It seems as though have been intermittent discussions in the past about managing armies in the late game, specifically with reference to how easy it can be to have well over 100 military units by the modern era and the deleterious affects that has on gameplay. Granted I've only played through four games now (emperor/immortal, 4uc, Communitas_79) on the new patch and had barely played in the prior few months, but I have personally noticed three fundamental problems with late-game combat and I think I see a way to kill three birds with one stone.
Problem 1: Gap in Industrial-Modern-Atomic unit strengths is generally too small. This is not only thematically problematic but strategically uninteresting.
Problem 2: Upgrading units is generally quite easy. This limits strategy and also introduces balance concerns that have led to some late game units being less interesting than they otherwise could be.
Problem 3: Late-Game unit counts are incredibly high and make late-game wars far less enjoyable and interesting.
My solution:
tl;dr: increase most post-industrial unit upgrades to a 30-50% CS increases depending on context while keeping total army CS and production costs constant by increasing unit production costs, supply costs of armor/naval units, strategic resource demands of armor/naval/air units, and gold maintenance costs. Make the total cost of training a unit and upgrading it to the next tier more than just training that next tier unit outright.
I'm interested to see if other people agree with my assessment, and even more interested in hearing thoughts and counter-arguments from people who feel differently. Obviously what I'm talking about is a massive, fundamental part of VP late game, so I don't expect equally massive change anytime soon, but I just thought it would be good to try to get the ball rolling and see what other people feel.
Problem 1: Gap in Industrial-Modern-Atomic unit strengths is generally too small. This is not only thematically problematic but strategically uninteresting.
Spoiler Explanation :
- The most important moments of a player's game often happen around when important military techs like Chivalry, Gunpowder, or Rifling research. However, on the other hand very few of the late-game military techs feel nearly as impactful, save for maybe Combustion and Atomic theory. Late-game wars often feel incremental and attritional, while mid-game wars are aggressive and dynamic. In large part this is because the late game power spikes from new techs are simply much smaller than the power spikes in the mid-game.

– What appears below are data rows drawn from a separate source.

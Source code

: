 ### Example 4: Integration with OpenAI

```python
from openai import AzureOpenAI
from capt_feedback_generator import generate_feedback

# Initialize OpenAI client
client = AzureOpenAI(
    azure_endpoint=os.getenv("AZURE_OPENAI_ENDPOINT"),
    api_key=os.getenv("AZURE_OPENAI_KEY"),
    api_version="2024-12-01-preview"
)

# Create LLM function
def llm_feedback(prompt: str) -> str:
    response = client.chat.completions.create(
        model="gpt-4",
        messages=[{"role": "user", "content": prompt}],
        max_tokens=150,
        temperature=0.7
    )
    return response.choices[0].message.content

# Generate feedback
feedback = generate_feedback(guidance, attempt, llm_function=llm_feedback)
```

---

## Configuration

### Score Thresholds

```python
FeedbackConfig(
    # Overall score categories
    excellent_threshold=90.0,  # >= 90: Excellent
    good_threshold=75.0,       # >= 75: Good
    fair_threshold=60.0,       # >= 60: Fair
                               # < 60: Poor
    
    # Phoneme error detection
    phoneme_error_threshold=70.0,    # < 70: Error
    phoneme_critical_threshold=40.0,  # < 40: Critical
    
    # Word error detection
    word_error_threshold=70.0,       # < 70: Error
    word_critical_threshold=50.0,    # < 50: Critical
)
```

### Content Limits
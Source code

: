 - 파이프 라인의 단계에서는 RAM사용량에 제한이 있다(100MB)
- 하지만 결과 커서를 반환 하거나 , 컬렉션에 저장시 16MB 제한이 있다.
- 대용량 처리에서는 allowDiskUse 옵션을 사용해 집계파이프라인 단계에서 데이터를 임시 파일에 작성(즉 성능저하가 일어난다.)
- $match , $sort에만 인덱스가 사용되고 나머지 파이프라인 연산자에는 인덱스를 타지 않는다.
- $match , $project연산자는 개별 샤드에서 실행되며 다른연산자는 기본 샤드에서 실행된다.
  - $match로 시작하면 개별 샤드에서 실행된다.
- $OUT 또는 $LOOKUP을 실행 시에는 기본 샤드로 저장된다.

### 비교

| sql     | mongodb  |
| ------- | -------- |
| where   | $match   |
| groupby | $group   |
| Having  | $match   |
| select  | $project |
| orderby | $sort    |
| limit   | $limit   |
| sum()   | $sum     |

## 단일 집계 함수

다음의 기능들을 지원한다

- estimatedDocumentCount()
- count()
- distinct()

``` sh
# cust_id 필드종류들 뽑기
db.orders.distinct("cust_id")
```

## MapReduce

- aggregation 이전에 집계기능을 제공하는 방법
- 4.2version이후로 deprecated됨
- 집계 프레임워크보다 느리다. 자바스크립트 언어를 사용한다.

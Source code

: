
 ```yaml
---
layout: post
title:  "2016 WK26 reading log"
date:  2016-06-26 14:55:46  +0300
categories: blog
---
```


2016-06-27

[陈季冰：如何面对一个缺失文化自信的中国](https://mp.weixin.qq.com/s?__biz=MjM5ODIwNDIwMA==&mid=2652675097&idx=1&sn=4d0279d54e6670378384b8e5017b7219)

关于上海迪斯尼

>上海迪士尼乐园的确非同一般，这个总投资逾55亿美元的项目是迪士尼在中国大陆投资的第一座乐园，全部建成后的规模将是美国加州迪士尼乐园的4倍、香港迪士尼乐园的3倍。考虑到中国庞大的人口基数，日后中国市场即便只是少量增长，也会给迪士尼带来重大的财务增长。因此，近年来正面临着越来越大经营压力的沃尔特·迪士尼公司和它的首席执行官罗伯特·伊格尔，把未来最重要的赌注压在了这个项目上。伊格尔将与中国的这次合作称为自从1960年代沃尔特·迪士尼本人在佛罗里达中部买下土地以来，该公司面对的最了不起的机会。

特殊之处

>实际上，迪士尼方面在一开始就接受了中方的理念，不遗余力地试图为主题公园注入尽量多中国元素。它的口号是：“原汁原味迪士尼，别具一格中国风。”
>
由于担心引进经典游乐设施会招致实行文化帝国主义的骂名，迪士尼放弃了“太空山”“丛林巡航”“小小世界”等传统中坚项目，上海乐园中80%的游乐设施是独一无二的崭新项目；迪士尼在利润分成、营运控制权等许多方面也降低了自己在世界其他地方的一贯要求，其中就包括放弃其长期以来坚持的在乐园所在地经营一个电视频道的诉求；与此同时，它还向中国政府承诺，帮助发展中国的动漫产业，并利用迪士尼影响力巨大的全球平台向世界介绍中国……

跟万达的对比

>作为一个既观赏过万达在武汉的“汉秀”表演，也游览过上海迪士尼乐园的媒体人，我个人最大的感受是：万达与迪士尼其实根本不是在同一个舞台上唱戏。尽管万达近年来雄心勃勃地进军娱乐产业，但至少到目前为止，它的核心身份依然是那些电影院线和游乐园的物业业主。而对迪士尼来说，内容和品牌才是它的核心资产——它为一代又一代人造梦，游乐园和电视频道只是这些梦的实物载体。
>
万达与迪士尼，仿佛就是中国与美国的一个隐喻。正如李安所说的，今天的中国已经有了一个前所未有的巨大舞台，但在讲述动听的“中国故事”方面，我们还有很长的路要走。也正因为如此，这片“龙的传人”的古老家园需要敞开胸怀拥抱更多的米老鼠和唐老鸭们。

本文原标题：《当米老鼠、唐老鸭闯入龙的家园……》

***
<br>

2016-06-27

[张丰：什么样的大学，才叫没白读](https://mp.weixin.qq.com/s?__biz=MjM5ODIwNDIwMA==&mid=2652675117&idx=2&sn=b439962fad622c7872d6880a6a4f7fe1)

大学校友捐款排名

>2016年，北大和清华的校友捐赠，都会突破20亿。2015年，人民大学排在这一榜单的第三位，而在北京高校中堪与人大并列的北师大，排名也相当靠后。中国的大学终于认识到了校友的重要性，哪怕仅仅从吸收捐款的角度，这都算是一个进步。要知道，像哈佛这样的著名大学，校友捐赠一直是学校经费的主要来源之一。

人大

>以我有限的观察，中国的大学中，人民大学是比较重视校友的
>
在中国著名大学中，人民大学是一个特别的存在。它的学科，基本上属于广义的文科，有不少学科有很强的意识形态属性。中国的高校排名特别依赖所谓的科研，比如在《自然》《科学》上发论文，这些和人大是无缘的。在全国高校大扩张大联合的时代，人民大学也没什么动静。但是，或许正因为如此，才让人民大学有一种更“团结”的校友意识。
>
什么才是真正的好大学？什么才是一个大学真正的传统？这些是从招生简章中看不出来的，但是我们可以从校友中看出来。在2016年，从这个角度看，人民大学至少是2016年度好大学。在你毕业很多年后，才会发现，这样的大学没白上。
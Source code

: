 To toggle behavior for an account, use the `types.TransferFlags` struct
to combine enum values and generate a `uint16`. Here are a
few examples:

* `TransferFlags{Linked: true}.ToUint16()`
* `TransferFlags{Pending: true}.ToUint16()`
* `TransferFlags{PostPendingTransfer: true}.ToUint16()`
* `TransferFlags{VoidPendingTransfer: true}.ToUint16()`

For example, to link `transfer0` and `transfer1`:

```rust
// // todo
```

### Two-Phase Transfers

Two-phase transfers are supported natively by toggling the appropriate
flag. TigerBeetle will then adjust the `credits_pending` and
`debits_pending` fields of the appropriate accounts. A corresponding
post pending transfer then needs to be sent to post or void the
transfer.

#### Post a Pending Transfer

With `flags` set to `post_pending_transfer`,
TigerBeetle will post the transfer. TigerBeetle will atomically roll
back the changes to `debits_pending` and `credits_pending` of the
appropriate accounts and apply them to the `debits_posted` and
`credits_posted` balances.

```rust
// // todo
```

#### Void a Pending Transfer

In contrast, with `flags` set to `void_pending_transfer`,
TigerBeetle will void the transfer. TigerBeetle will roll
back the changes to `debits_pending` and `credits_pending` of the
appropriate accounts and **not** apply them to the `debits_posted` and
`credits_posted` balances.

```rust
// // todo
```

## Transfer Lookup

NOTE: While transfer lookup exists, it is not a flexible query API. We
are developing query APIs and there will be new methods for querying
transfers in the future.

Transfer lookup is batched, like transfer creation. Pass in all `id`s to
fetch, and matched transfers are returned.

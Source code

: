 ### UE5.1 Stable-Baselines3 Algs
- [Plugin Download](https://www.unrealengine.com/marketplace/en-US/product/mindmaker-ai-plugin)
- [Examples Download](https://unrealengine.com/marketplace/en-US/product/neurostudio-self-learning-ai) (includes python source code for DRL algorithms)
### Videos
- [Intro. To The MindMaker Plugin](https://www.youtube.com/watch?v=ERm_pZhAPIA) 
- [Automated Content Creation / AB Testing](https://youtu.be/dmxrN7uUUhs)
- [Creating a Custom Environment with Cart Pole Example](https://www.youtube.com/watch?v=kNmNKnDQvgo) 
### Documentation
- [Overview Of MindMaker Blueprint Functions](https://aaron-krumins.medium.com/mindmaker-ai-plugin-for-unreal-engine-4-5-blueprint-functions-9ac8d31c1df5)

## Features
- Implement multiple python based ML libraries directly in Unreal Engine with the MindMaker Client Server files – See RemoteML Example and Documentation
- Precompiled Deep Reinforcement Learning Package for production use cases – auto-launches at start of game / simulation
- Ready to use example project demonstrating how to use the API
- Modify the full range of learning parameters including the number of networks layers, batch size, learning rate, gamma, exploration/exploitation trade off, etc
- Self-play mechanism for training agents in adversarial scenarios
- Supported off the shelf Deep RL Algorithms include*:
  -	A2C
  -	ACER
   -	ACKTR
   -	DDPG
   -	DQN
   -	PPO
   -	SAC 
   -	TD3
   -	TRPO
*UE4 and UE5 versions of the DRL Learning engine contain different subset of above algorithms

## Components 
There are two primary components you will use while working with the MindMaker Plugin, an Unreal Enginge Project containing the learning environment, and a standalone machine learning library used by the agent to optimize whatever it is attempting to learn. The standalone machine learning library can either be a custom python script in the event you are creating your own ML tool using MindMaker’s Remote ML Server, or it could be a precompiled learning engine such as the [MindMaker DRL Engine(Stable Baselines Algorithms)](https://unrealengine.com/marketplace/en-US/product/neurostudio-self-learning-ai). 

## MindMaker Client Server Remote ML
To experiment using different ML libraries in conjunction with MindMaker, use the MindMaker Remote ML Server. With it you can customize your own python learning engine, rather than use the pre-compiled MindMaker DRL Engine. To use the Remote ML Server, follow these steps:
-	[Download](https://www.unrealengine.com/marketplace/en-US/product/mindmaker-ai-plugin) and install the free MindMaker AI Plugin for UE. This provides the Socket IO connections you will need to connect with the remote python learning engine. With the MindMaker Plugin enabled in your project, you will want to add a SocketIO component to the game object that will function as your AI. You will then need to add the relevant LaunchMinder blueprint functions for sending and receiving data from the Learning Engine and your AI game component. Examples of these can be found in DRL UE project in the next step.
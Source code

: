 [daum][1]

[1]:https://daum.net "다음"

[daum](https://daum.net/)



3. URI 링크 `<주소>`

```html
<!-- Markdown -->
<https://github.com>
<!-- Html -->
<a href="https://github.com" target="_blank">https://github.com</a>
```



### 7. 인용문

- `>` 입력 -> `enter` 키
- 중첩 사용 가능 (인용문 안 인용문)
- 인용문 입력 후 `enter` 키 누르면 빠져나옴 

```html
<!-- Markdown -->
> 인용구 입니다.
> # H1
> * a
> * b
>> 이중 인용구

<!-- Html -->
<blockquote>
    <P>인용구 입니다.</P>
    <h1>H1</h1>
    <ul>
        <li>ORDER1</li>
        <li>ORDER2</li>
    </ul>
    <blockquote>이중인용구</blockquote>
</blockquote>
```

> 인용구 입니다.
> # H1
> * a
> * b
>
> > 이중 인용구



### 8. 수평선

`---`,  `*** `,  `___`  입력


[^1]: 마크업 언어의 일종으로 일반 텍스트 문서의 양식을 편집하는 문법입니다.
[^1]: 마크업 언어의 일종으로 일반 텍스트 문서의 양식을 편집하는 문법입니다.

- While I'll discuss this more later, a newly-created unit in the late-game is oftentimes barely more powerful than a unit from the prior tier with the extra promotions it will likely have from prior combat. This means that in certain situations tech increases are practically meaningless even though they required huge investment.
- The gap in strength between military technology of different eras is HUGE irl. Prussia v. Austria in 1866, Cortez v. Aztecs in 1519, Boers v. British in 1880, United States v. the Third World since 1945, etc... While some notable exceptions to this rule are manifested in UUs (like the Zulu Impi), in general I think that some Industrial and most Modern and Atomic units do not scale hard enough.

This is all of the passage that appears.